## Finding Missing Requirements

In this notebook, I try to put together an iterative way to:
1. Add *unbound variables* until the requirement is satisfied
2. Get the *relationships* of the unbound variables
3. Filter these relationships by adding one at a time as a negated constraint
   and check again the model.
4. When we find the one that makes the model unsat, it means we've found the right one.

#### Goals
- Make the search of finding the correct relationship as fast as possible:
  usually relationships are quite a lot, and we need to iterate them at least a
  couple of times. We can add progressively only the relationships that remain
  after each pass, always one at a time and checking the model again.

In [7]:
from mc_openapi.doml_mc.intermediate_model.metamodel import parse_metamodel, parse_inverse_associations
from mc_openapi.doml_mc.xmi_parser.doml_model import parse_doml_model
from mc_openapi.doml_mc.xmi_parser.doml_model import parse_xmi_model
from mc_openapi.doml_mc import DOMLVersion
from z3 import Solver, Model, DatatypeSortRef, FuncDeclRef, Consts, Const, ForAll, Exists, Implies, And, Or, Not, sat, unsat
import yaml

from mc_openapi.doml_mc.z3encoding.metamodel_encoding import (
    def_association_rel,
    def_attribute_rel,
    mk_association_sort_dict,
    mk_attribute_sort_dict,
    mk_class_sort_dict
)
from mc_openapi.doml_mc.z3encoding.im_encoding import (
    assert_im_associations,
    assert_im_attributes,
    def_elem_class_f_and_assert_classes,
    mk_elem_sort_dict,
    mk_stringsym_sort_dict
)
from mc_openapi.doml_mc.z3encoding.types import Refs
from mc_openapi.doml_mc.z3encoding.utils import mk_attr_data_sort

from itertools import product
from operator import itemgetter

In [8]:
with open("../assets/doml_meta_v2.0.yaml") as mmf:
    mmdoc = yaml.load(mmf, yaml.Loader)
mm = parse_metamodel(mmdoc)
inv_assoc = parse_inverse_associations(mmdoc)
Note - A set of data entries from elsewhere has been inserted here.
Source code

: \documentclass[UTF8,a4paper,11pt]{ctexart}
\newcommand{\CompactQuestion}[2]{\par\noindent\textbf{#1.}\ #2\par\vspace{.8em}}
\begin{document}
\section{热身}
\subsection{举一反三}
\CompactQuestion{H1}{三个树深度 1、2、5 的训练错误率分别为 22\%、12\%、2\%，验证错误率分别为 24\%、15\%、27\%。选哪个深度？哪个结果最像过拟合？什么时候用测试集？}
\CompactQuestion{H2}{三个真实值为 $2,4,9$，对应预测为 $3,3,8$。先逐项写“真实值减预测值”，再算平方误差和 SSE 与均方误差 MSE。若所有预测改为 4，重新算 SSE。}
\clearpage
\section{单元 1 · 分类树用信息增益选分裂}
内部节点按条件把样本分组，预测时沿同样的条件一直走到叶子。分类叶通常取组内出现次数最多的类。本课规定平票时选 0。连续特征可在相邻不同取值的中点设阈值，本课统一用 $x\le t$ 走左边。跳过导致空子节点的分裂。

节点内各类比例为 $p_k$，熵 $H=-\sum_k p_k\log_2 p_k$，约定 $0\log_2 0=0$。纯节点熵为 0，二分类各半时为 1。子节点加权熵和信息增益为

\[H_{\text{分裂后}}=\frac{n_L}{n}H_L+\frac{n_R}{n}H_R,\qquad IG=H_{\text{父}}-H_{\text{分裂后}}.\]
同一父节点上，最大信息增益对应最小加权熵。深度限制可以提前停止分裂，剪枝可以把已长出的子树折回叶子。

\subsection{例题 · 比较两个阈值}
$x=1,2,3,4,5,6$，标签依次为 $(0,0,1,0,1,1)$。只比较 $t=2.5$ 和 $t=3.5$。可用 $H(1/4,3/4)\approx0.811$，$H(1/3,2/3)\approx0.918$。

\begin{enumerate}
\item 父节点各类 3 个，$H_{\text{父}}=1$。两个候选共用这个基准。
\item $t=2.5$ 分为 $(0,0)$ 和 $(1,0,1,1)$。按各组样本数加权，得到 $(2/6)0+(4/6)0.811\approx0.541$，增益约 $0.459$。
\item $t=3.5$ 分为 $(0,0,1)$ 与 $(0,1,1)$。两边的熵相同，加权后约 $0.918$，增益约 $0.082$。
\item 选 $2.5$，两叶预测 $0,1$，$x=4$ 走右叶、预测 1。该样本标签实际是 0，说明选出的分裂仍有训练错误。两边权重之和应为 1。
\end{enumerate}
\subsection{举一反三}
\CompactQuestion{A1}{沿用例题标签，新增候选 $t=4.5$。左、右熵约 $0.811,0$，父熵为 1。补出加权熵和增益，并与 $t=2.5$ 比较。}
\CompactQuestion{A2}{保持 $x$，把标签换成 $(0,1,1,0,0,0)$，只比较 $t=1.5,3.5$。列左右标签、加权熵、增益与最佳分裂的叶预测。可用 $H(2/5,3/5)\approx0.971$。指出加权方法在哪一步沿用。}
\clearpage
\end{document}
**You can change here the input DOML file**

In [9]:
# doml_document_path = "../../tests/doml/nginx-openstack_v2.0.domlx"
doml_document_path = "../../tests/doml/v2.0/nginx-openstack_v2.0_wrong_vm_iface.domlx"
# doml_document_path = "../../tests/doml/nginx-openstack_v2.0_wrong_iface_uniq.domlx"


In [10]:
with open(doml_document_path, "rb") as xmif:
    doc = xmif.read()

im, _ = parse_doml_model(doc, DOMLVersion.V2_0)
doml_xmi = parse_xmi_model(doc, DOMLVersion.V2_0)

We need to initialize each time the Solver context before iterating,
since an unbound variable is an element, and elements are an EnumSort,
and EnumSorts cannot be modified and depend on the solver context.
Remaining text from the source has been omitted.